Not all computers are made of silicon. By definition, a computer is anything that processes data, performs calculations, or uses so-called logic gates to turn inputs (for example, 1s and 0s in binary code) into outputs. And now, a small international community of scientists is working to expand the realm of computers to include cells, animals, and other living organisms. Some of their experiments are highly theoretical; others represent the first steps toward usable biological computers. All are attempts to make life perform work now done by chips and circuit boards.
Last year, for example, a computer scientist at the University of the West of England named Andy Adamatzky and a team of Japanese researchers built logic gates that ran on soldier crabs. First they constructed mazes that replicated the shape of the wires in a computer’s logic gates.
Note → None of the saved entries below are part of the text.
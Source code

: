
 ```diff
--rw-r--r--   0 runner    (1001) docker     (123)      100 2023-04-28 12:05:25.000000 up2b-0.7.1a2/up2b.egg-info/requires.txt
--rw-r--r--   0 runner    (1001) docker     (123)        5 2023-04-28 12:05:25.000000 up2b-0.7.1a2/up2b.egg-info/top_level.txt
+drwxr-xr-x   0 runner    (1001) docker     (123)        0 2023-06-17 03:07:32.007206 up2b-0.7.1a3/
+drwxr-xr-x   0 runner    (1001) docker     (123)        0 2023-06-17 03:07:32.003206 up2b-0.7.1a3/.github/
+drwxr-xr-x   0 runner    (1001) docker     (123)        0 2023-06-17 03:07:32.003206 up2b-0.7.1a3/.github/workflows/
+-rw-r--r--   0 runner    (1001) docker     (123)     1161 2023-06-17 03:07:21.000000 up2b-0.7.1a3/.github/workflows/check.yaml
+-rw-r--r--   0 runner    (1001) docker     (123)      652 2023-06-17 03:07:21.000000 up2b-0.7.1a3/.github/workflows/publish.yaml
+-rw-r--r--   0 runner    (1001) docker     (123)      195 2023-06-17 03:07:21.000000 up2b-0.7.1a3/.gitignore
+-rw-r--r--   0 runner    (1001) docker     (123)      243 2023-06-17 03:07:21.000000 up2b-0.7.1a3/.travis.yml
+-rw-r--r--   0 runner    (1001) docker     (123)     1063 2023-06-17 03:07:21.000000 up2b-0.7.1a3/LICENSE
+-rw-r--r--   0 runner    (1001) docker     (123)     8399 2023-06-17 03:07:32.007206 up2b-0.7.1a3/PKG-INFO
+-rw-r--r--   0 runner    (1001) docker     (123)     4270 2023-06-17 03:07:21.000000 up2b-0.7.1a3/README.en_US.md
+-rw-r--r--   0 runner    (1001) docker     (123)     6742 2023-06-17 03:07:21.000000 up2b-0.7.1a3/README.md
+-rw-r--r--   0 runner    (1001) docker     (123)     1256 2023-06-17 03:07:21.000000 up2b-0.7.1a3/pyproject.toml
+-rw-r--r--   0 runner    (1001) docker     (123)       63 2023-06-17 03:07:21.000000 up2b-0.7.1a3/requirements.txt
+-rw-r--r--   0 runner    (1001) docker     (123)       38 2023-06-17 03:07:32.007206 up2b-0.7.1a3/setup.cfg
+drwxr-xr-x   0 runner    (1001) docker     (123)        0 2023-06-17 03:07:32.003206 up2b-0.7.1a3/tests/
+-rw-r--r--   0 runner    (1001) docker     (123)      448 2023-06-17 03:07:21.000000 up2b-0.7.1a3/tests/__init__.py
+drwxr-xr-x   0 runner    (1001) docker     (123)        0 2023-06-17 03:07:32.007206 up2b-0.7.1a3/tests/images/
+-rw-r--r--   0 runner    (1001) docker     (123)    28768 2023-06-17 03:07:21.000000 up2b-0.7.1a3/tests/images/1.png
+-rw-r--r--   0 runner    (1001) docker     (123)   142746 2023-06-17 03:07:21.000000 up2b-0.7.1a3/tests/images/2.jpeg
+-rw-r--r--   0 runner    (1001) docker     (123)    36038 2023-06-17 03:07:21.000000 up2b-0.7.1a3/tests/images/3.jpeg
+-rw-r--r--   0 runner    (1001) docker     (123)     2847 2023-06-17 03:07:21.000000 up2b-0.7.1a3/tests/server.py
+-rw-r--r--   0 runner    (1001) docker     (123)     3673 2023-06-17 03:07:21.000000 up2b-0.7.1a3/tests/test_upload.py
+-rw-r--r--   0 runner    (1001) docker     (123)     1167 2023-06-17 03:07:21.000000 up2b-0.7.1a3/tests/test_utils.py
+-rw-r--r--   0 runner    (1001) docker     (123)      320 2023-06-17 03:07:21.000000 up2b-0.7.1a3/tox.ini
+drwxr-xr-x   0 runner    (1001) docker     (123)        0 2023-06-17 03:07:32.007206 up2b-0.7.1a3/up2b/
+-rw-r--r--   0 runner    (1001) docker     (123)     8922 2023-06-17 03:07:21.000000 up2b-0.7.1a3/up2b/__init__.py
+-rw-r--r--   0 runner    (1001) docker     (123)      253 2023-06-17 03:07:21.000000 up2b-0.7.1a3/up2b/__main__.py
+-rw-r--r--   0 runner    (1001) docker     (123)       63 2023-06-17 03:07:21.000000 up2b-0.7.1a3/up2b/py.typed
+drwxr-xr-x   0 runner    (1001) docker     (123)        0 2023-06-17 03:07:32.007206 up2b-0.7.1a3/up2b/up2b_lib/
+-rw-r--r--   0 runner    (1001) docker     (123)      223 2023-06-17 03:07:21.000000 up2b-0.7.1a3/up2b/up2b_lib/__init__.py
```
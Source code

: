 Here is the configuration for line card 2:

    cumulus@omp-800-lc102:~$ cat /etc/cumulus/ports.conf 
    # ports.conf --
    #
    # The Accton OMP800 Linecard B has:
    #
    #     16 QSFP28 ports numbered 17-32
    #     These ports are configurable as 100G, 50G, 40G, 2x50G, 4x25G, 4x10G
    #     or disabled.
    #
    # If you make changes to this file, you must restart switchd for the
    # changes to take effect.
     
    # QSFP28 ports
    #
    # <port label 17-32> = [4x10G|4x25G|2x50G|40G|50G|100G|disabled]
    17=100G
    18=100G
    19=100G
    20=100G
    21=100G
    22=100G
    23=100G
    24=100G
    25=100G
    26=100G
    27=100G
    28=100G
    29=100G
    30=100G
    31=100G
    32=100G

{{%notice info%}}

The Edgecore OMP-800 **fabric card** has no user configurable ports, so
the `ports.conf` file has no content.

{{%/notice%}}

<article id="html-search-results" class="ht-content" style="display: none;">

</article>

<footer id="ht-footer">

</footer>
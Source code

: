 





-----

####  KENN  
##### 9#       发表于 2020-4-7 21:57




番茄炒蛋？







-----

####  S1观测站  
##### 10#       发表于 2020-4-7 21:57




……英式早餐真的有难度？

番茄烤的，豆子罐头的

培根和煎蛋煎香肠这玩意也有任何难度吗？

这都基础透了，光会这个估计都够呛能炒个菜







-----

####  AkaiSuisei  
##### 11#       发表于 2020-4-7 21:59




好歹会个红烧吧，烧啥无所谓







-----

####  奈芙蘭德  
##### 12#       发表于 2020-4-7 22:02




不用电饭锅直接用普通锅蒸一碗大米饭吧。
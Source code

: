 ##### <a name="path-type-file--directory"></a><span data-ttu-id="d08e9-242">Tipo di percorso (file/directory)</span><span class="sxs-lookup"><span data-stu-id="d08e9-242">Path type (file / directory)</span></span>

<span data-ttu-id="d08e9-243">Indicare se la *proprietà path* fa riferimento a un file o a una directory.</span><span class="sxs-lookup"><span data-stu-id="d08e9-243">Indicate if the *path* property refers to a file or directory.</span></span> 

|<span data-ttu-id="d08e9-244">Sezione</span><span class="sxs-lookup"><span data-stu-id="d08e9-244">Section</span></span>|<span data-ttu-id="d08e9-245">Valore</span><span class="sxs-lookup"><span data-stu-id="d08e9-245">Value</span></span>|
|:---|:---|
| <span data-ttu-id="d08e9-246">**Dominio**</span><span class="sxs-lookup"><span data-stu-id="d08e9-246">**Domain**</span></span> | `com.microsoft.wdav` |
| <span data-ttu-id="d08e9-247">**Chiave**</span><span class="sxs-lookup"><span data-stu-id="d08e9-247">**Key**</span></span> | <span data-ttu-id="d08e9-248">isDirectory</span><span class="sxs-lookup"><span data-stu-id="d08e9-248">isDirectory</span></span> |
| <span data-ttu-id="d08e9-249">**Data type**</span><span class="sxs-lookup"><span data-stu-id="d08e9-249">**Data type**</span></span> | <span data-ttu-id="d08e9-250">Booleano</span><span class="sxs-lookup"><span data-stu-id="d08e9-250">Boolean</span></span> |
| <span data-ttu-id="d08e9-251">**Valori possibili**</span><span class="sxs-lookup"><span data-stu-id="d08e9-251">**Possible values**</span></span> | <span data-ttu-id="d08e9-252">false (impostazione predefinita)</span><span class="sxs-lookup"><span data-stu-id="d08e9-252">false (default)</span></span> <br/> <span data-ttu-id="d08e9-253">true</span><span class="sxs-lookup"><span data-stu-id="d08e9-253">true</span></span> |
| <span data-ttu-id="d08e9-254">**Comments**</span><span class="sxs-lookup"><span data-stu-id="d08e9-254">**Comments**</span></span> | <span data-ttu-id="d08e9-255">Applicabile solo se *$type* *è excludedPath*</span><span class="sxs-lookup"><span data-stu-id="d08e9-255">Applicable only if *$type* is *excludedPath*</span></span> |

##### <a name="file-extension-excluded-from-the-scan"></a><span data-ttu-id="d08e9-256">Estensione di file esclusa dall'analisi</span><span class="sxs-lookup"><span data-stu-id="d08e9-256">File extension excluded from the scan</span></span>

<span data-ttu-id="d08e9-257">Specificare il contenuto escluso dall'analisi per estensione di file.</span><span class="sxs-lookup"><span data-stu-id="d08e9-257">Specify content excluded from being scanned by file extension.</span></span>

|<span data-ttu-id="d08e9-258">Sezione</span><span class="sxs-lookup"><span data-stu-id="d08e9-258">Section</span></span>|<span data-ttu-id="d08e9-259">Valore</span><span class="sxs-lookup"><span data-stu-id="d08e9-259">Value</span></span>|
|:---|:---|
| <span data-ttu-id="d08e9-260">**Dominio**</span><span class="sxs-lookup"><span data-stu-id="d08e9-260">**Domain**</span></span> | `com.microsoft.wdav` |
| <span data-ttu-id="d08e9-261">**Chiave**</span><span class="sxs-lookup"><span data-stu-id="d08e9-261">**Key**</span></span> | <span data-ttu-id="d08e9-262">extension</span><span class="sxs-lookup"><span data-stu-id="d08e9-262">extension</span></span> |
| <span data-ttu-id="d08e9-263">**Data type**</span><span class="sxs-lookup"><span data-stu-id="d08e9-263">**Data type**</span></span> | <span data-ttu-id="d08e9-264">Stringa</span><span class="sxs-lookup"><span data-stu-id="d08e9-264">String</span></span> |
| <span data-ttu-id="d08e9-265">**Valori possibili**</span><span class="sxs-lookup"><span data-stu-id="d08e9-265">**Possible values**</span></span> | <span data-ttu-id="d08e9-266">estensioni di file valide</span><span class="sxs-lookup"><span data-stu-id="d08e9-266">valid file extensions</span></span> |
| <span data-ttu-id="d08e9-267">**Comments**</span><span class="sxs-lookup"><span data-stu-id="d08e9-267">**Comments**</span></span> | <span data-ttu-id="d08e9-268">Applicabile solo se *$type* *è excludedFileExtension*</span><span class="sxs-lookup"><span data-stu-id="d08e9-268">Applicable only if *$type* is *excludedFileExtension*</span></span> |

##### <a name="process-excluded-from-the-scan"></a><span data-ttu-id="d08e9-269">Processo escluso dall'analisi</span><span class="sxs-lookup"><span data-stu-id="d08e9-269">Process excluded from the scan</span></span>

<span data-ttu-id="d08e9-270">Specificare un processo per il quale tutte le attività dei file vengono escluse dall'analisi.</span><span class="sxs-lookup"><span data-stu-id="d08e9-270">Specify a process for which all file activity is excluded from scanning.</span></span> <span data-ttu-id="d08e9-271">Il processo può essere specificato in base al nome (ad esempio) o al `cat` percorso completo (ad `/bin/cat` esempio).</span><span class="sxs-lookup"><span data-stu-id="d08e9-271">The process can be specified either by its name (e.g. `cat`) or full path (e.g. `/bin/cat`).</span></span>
Then they chased two swarms of crabs (inputs) from one end of the gate to the other. When the swarms collided, they combined to form a new swarm (output), which often headed in the direction of the sum of their vectors, demonstrating that a living, somewhat random system can produce useful order.
Power In Numbers
If crabs are good at clustering together, a single-celled organism that resides in rotting trees—Physarum polycephalum, or slime mold—is surprisingly adept at making maps. Adamatzky and Selim Akl, a computer scientist at Queens University in Ontario, have spent the past few years using slime mold to map networks.
Slime mold “will lead the revolution in the bioelectronics and computer industry.”
In one experiment, they took a map of Canada, dropped oat flakes (slime-mold food) on the nation’s major cities, and placed the mold on Toronto. It oozed forth to form the most efficient paths to the cities, creating networks of “roads” that almost perfectly mimicked the actual Canadian highway system.
Last April, biocomputers got even more impressive. Swiss bioengineers announced that they had programmed human cells to do binary addition or subtraction, which is how a computer does arithmetic. They genetically engineered the cells with an elaborate circuit of genes that turn one another on or off. The cells can process two inputs added to their dish (the molecules erythromycin and phloretin) and display an answer by producing red or green fluorescent proteins.
What’s the point of all of this? Adamatzky says that slime mold’s mapping abilities could design roads, wireless networks, and information-processing circuits better than today’s computers. Combining slime mold with electronics could also yield benefits. Adamatzky is already making a computer chip that marries the speed of electrical communication with the learning capabilities of slime mold.
The hybrid technology would process information less like a computer and more like a brain, learning and growing through experiences and trial and error, making it possible to solve problems in both neuroscience and computer science. “We envisage that the Physarum-based computing research will lead to a revolution in the bioelectronics and computer industry,” he says.
His colleague Akl says one advantage of biocomputers may be that they can function in places that conventional electronics can’t. “Think about computing in harsh environments like the bottom of the ocean, the human body, or on another planet where our computers may not survive,” he says. Life forms could thrive in settings where silicon chips might melt, freeze, or disintegrate.
But the biggest benefits could be in medicine, because cells are adept at interacting with other cells. Martin Fussenegger, a bioengineer at ETH Zurich and the lead researcher on the cell-calculator project, says cells could be programmed into “smart cell implants” that sense health problems in the human body and administer tailored therapies.
For example, a patient with a high risk of breast cancer could receive an implant that would recognize cancer-indicating molecules and produce proteins to kill the cells making them. “A diseased cell is a program with a bug,” Akl says. “Computer scientists are good at finding bugs and fixing them. I leave the rest to your imagination.”